Blachat

Creato il 19 maggio 2015 da Ussy77 @xunpugnodifilm

Il virus infetta anche la regia di Mann

Pellicola che segna il ritorno al thriller action da parte di Michael Mann, Blackhat esibisce un linguaggio, che difficilmente abbraccia una larga fetta di pubblico, e una vicenda che fatica a innalzare il livello di tensione. Difatti in Blackhat, Mann non sembra in grado di gestire a dovere il ritmo filmico, che per farsi palpitante necessita di un importante giro di vite.

C’è un attacco informatico dietro l’inaspettata esplosione di una centrale nucleare a Hong Kong e l’innalzamento di alcuni titoli alla borsa di Chicago. I governi americano e cinese, con una certa riluttanza, devono collaborare e in loro aiuto giungerà un hacker scarcerato per l’occasione.

Mann torna dopo 6 anni dietro la macchina da presa (l’ultimo prodotto era quel biopic su Dillinger, che ne sviscerava principalmente il lato umano, piuttosto che quello criminale) e realizza un film che necessita un’attenzione elevata da parte dello spettatore, non tanto per il complicato intreccio narrativo, ma per  il linguaggio che imperversa durante il film. Malware, firewall e proxy sono i termini che caratterizzano Blackhat, che, onde evitare la fuga dello spettatore a causa di troppa tecnologia e codici binari, viene contrappuntato da una storia d’amore e diverse sequenze da “sparatutto”.

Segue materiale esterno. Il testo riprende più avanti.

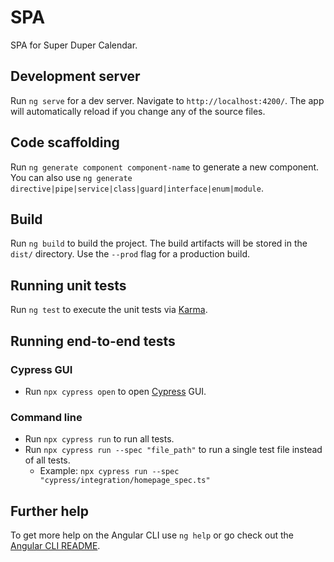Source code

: # SPA

SPA for Super Duper Calendar.

## Development server

Run `ng serve` for a dev server. Navigate to `http://localhost:4200/`. The app will automatically reload if you change any of the source files.

## Code scaffolding

Run `ng generate component component-name` to generate a new component. You can also use `ng generate directive|pipe|service|class|guard|interface|enum|module`.

## Build

Run `ng build` to build the project. The build artifacts will be stored in the `dist/` directory. Use the `--prod` flag for a production build.

## Running unit tests

Run `ng test` to execute the unit tests via [Karma](https://karma-runner.github.io).

## Running end-to-end tests

### Cypress GUI
- Run `npx cypress open` to open [Cypress](https://www.cypress.io/) GUI.

### Command line

- Run `npx cypress run` to run all tests.
- Run `npx cypress run --spec "file_path"` to run a single test file instead of all tests.
  - Example: `npx cypress run --spec "cypress/integration/homepage_spec.ts"`

## Further help

To get more help on the Angular CLI use `ng help` or go check out the [Angular CLI README](https://github.com/angular/angular-cli/blob/master/README.md).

Thriller metropolitano che mette a nudo la paura invisibile del cybercriminale, Blackhat si fa riconoscere perché lo stile del regista, che predilige i toni freddi e una macchina da presa che insegue i personaggi, rimane sempre lo stesso: quello del maestro di genere, colui che con mestiere riesce a coinvolgere lo spettatore. Ciò però non accade in Blackhat, un film che non riesce a innalzare la tensione e che si arena troppo frequentemente su pause narrative che rasentano la noia. Sicuramente Blackhat è così costruito per poter assaporare le pause e permettere allo spettatore di ritrovare la bussola e mettere insieme i pezzi del puzzle. Eppure la scelta di Mann non è del tutto condivisibile, perché lontana dall’attuale concetto di thriller, che deve sostenere un ritmo elevato o proporre dei personaggi delineati in modo chiaro e che suscitino il coinvolgimento del pubblico. Purtroppo Mann non si concentra debitamente sui caratteri dei personaggi, tra i quali il protagonista (un hacker che si mette a disposizione dell’FBI per rintracciare il delinquente che ha attaccato una centrale nucleare in Cina e fatto salire le quotazioni della soia in borsa, utilizzando un suo vecchio codice), in cerca di un riscatto personale, è il più a fuoco.

Blackhat ostenta un Mann d’annata, ma non colpisce eccessivamente per sviluppo e intreccio della trama. Un lieto ritorno, ma non così interessante; le aspettative erano altre.